A problem we often have is that we have a string, and want to classify it as being valid or invalid. For instance here are some things you might care about strings:
- Does a string start with a capital letter.
- Is a string a valid email address.
- Is a string a palindrome (written the same forwards and backwards like redivider, civic, radar, level)
- Is a string a valid Java program.
There are different techniques that can be used to check the above, including writing code directly and using a regular expression. But some things are more complicated, like case #3 and #4.
In the case of the last one, you would likely define a grammar which is a set of rules that say what a valid string looks like. A common technique is to proceed in two phases:
- Lexing - Converting the string into chunks of things called tokens, each token representing a some part of the string (e.g., in a java program you might have a token for each keyword). More details are in the
lexer.js
file - Parsing - Write rules for checking the output of the lexer. We use a recursive decent parser, which means that each grammar rule calls a function that checks for a match and may recursively call other functions.
The grammar that we are attempting to parse in Augmented Backus-Naur Form (https://www.rfc-editor.org/rfc/rfc5234) is the following:
(Some of the way this is structured is to make the code easier to read)
root = term *( ":" term )
term /= binary_term
term /= unary_term
term /= vararg_term
binary_term = binary_operator "(" literal "," literal ")"
unary_term = unary_operator "(" literal ")"
vararg_term = vararg_operator "(" literal "," literal *( "," literal ) ")"
binary_operator = "eq" / "like" / "gt" / "ge " / "lt" / "le" / "text"

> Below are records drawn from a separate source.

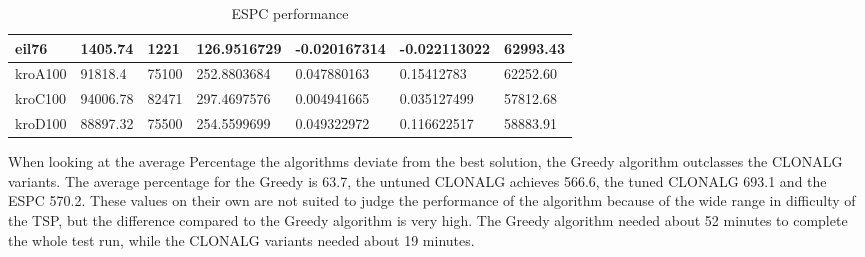 \begin{table}[H]
\begin{tabular}{|l|p{2cm}|p{1.6cm}|p{2.2cm}|p{2.4cm}|p{2.4cm}|p{1.7cm}|}
		eil76     & 1405.74       & 1221       & 126.9516729     & -0.020167314            & -0.022113022      & 62993.43           \\ \hline
		kroA100   & 91818.4       & 75100      & 252.8803684     & 0.047880163             & 0.15412783        & 62252.60           \\ \hline
		kroC100   & 94006.78      & 82471      & 297.4697576     & 0.004941665             & 0.035127499       & 57812.68           \\ \hline
		kroD100   & 88897.32      & 75500      & 254.5599699     & 0.049322972             & 0.116622517       & 58883.91           \\ \hline
	\end{tabular}
	\caption{ESPC performance}
	\label{tab:espc}
\end{table}
When looking at the average Percentage the algorithms deviate from the best solution, the Greedy algorithm outclasses the CLONALG variants. The average percentage for the Greedy is 63.7, the untuned CLONALG achieves 566.6, the tuned CLONALG 693.1 and the ESPC 570.2. These values on their own are not suited to judge the performance of the algorithm because of the wide range in difficulty of the TSP, but the difference compared to the Greedy algorithm is very high. The Greedy algorithm needed about 52 minutes to complete the whole test run, while the CLONALG variants needed about 19 minutes.

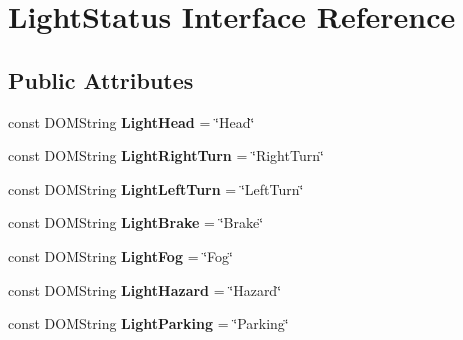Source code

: \hypertarget{interfaceLightStatus}{\section{Light\+Status Interface Reference}
\label{interfaceLightStatus}
}
\subsection*{Public Attributes}
\begin{DoxyCompactItemize}
\item 
\hypertarget{interfaceLightStatus_ad5fed88abc9ab3467f85346c1a3ed523}{const D\+O\+M\+String {\bfseries Light\+Head} = \char`\"{}Head\char`\"{}}\label{interfaceLightStatus_ad5fed88abc9ab3467f85346c1a3ed523}

\item 
\hypertarget{interfaceLightStatus_aaac65b16889ad6016f9776931108de87}{const D\+O\+M\+String {\bfseries Light\+Right\+Turn} = \char`\"{}Right\+Turn\char`\"{}}\label{interfaceLightStatus_aaac65b16889ad6016f9776931108de87}

\item 
\hypertarget{interfaceLightStatus_a8089ab1202153ff2924a2215bfc70ecd}{const D\+O\+M\+String {\bfseries Light\+Left\+Turn} = \char`\"{}Left\+Turn\char`\"{}}\label{interfaceLightStatus_a8089ab1202153ff2924a2215bfc70ecd}

\item 
\hypertarget{interfaceLightStatus_a8327693a866627c74d0fd1756dbef63b}{const D\+O\+M\+String {\bfseries Light\+Brake} = \char`\"{}Brake\char`\"{}}\label{interfaceLightStatus_a8327693a866627c74d0fd1756dbef63b}

\item 
\hypertarget{interfaceLightStatus_acb751728107b12b31faac160908322d1}{const D\+O\+M\+String {\bfseries Light\+Fog} = \char`\"{}Fog\char`\"{}}\label{interfaceLightStatus_acb751728107b12b31faac160908322d1}

\item 
\hypertarget{interfaceLightStatus_ac3fa4b04ad2c5d9fbed6cb2603004878}{const D\+O\+M\+String {\bfseries Light\+Hazard} = \char`\"{}Hazard\char`\"{}}\label{interfaceLightStatus_ac3fa4b04ad2c5d9fbed6cb2603004878}

\item 
\hypertarget{interfaceLightStatus_a2a2cdf6c21d27b16240a8b6be1dca8a4}{const D\+O\+M\+String {\bfseries Light\+Parking} = \char`\"{}Parking\char`\"{}}\label{interfaceLightStatus_a2a2cdf6c21d27b16240a8b6be1dca8a4}


\end{DoxyCompactItemize}
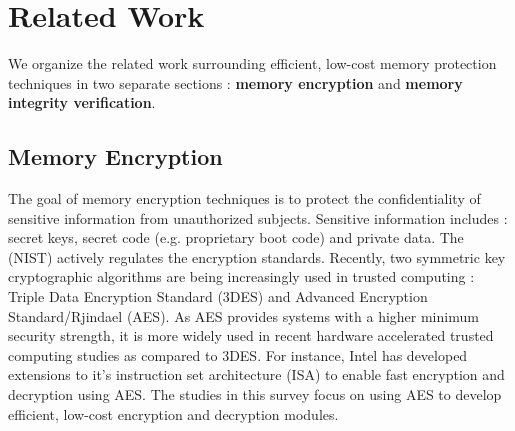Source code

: \section{Related Work}
\label{sec-related}

We organize the related work surrounding efficient, low-cost memory protection
techniques in two separate sections : \textbf{memory encryption} and
\textbf{memory integrity verification}.

\subsection{Memory Encryption}
The goal of memory encryption techniques is to protect the confidentiality of
sensitive information from unauthorized subjects. Sensitive information
includes : secret keys, secret code (e.g. proprietary boot code) and private
data. The  (NIST) actively
regulates the encryption standards. Recently, two symmetric key cryptographic
algorithms are being increasingly used in trusted computing : Triple Data
Encryption Standard (3DES) and Advanced Encryption Standard/Rjindael (AES). As
AES provides systems with a higher minimum security strength, it is more widely
used in recent hardware accelerated trusted computing studies as compared to
3DES. For instance, Intel has developed extensions to it's instruction set
architecture (ISA) to enable fast encryption and decryption using AES. The
studies in this survey focus on using AES to develop efficient, low-cost
encryption and decryption modules.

unary_operator = "is_null"
vararg_operator = "in"
; these literal represent standard unencoded literals.
literal = 1*(ALPHA / DIGIT / "$" / "-" / "_" / "*" / "." / " " / "{" / "}" / "@" / "|")

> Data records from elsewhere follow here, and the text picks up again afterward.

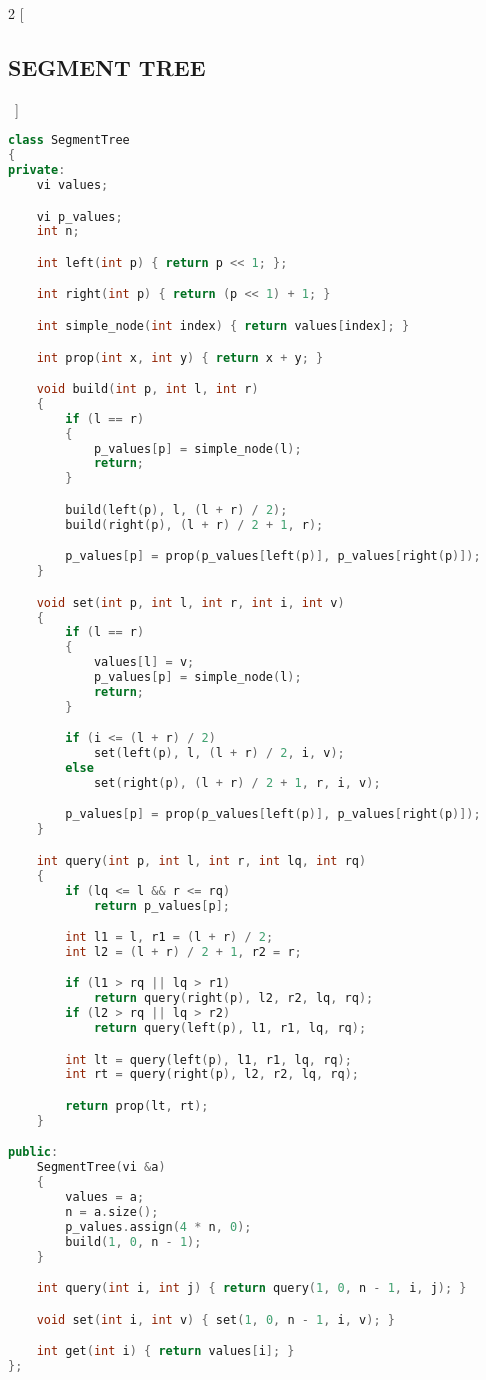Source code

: \documentclass[leter]{amsart}
\begin{document}
\begin{multicols}{2}
[\subsection{SEGMENT TREE}\ ]
\begin{lstlisting}[language=C++]
class SegmentTree
{
private:
    vi values;

    vi p_values;
    int n;

    int left(int p) { return p << 1; };

    int right(int p) { return (p << 1) + 1; }

    int simple_node(int index) { return values[index]; }

    int prop(int x, int y) { return x + y; }

    void build(int p, int l, int r)
    {
        if (l == r)
        {
            p_values[p] = simple_node(l);
            return;
        }

        build(left(p), l, (l + r) / 2);
        build(right(p), (l + r) / 2 + 1, r);

        p_values[p] = prop(p_values[left(p)], p_values[right(p)]);
    }

    void set(int p, int l, int r, int i, int v)
    {
        if (l == r)
        {
            values[l] = v;
            p_values[p] = simple_node(l);
            return;
        }

        if (i <= (l + r) / 2)
            set(left(p), l, (l + r) / 2, i, v);
        else
            set(right(p), (l + r) / 2 + 1, r, i, v);

        p_values[p] = prop(p_values[left(p)], p_values[right(p)]);
    }

    int query(int p, int l, int r, int lq, int rq)
    {
        if (lq <= l && r <= rq)
            return p_values[p];

        int l1 = l, r1 = (l + r) / 2;
        int l2 = (l + r) / 2 + 1, r2 = r;

        if (l1 > rq || lq > r1)
            return query(right(p), l2, r2, lq, rq);
        if (l2 > rq || lq > r2)
            return query(left(p), l1, r1, lq, rq);

        int lt = query(left(p), l1, r1, lq, rq);
        int rt = query(right(p), l2, r2, lq, rq);

        return prop(lt, rt);
    }

public:
    SegmentTree(vi &a)
    {
        values = a;
        n = a.size();
        p_values.assign(4 * n, 0);
        build(1, 0, n - 1);
    }

    int query(int i, int j) { return query(1, 0, n - 1, i, j); }

    void set(int i, int v) { set(1, 0, n - 1, i, v); }

    int get(int i) { return values[i]; }
};

\end{lstlisting}
\end{multicols}
\end{document}
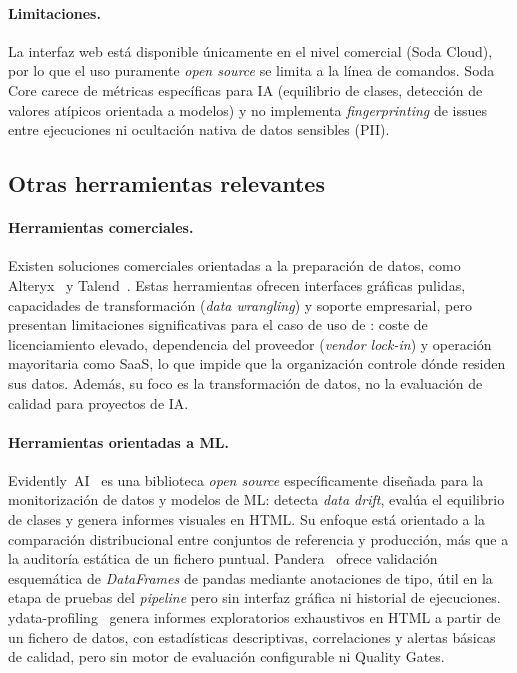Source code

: \paragraph{Limitaciones.}
La interfaz web está disponible únicamente en el nivel comercial (Soda Cloud),
por lo que el uso puramente \emph{open source} se limita a la línea de
comandos.  Soda Core carece de métricas específicas para \ac{IA}
(equilibrio de clases, detección de valores atípicos orientada a modelos) y
no implementa \emph{fingerprinting} de issues entre ejecuciones ni
ocultación nativa de datos sensibles (\ac{PII}).

\subsection{Otras herramientas relevantes}
\label{sec:herramientas-comerciales}

\paragraph{Herramientas comerciales.}
Existen soluciones comerciales orientadas a la preparación de datos, como
Alteryx~\citep{alteryx} y Talend~\citep{talend}.  Estas herramientas ofrecen
interfaces gráficas pulidas, capacidades de transformación (\emph{data
wrangling}) y soporte empresarial, pero presentan limitaciones significativas
para el caso de uso de \dataqual: coste de licenciamiento elevado,
dependencia del proveedor (\emph{vendor lock-in}) y operación mayoritaria
como \ac{SaaS}, lo que impide que la organización controle dónde residen sus datos.  Además, su
foco es la transformación de datos, no la evaluación de calidad para
proyectos de \ac{IA}.

\paragraph{Herramientas orientadas a \ac{ML}.}
Evidently~AI~\citep{evidentlyai} es una biblioteca \emph{open source}
específicamente diseñada para la monitorización de datos y modelos de
\ac{ML}: detecta \emph{data drift}, evalúa el equilibrio de clases y genera
informes visuales en HTML.  Su enfoque está orientado a la comparación
distribucional entre conjuntos de referencia y producción, más que a la
auditoría estática de un fichero puntual.  Pandera~\citep{pandera} ofrece
validación esquemática de \emph{DataFrames} de pandas mediante anotaciones
de tipo, útil en la etapa de pruebas del \emph{pipeline} pero sin interfaz
gráfica ni historial de ejecuciones.  ydata-profiling~\citep{ydataprofiling}
genera informes exploratorios exhaustivos en HTML a partir de un fichero de
datos, con estadísticas descriptivas, correlaciones y alertas básicas de
calidad, pero sin motor de evaluación configurable ni Quality Gates.

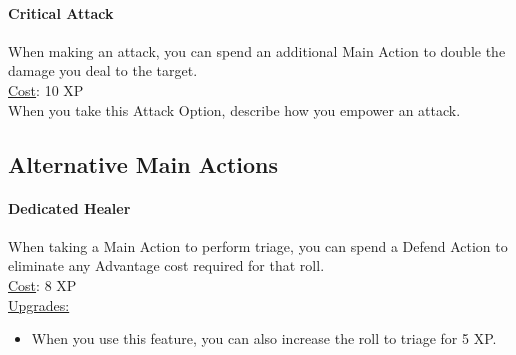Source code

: \paragraph{Critical Attack}
When making an attack, you can spend an additional Main Action to double the damage you deal to the target.
\\
\underline{Cost}: 10 XP
\\
When you take this Attack Option, describe how you empower an attack.

\subsection{Alternative Main Actions}
\paragraph{Dedicated Healer}
When taking a Main Action to perform triage, you can spend a Defend Action to eliminate any Advantage cost required for that roll.
\\
\underline{Cost}: 8 XP
\\
\underline{Upgrades:}
\begin{itemize}
  \item[-] When you use this feature, you can also increase the roll to triage for 5 XP.
\end{itemize}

; we treat binary, unary & vararg operators as literals in cases where people want to do something like eq(foo, ne).
literal /= binary_operator
literal /= unary_operator
literal /= vararg_operator
; 0x22 is a quotation mark
literal /= 0x22 *string_characters 0x22
; there is probably a better way to write this in ABNF involving hex like 0x01-0x21 0x23-0x5B 0x5D-0x7E
string_character = any_character but not " or \
string_character /= escape_sequence
escape_sequence = "\" 0x22
A more interested reader is encouraged to read: Domain-Specific Languages, by Fowler, the two techniques we use here are: (Regex Table Lexer p.239-244, Recursive Descent Parser p.245-255).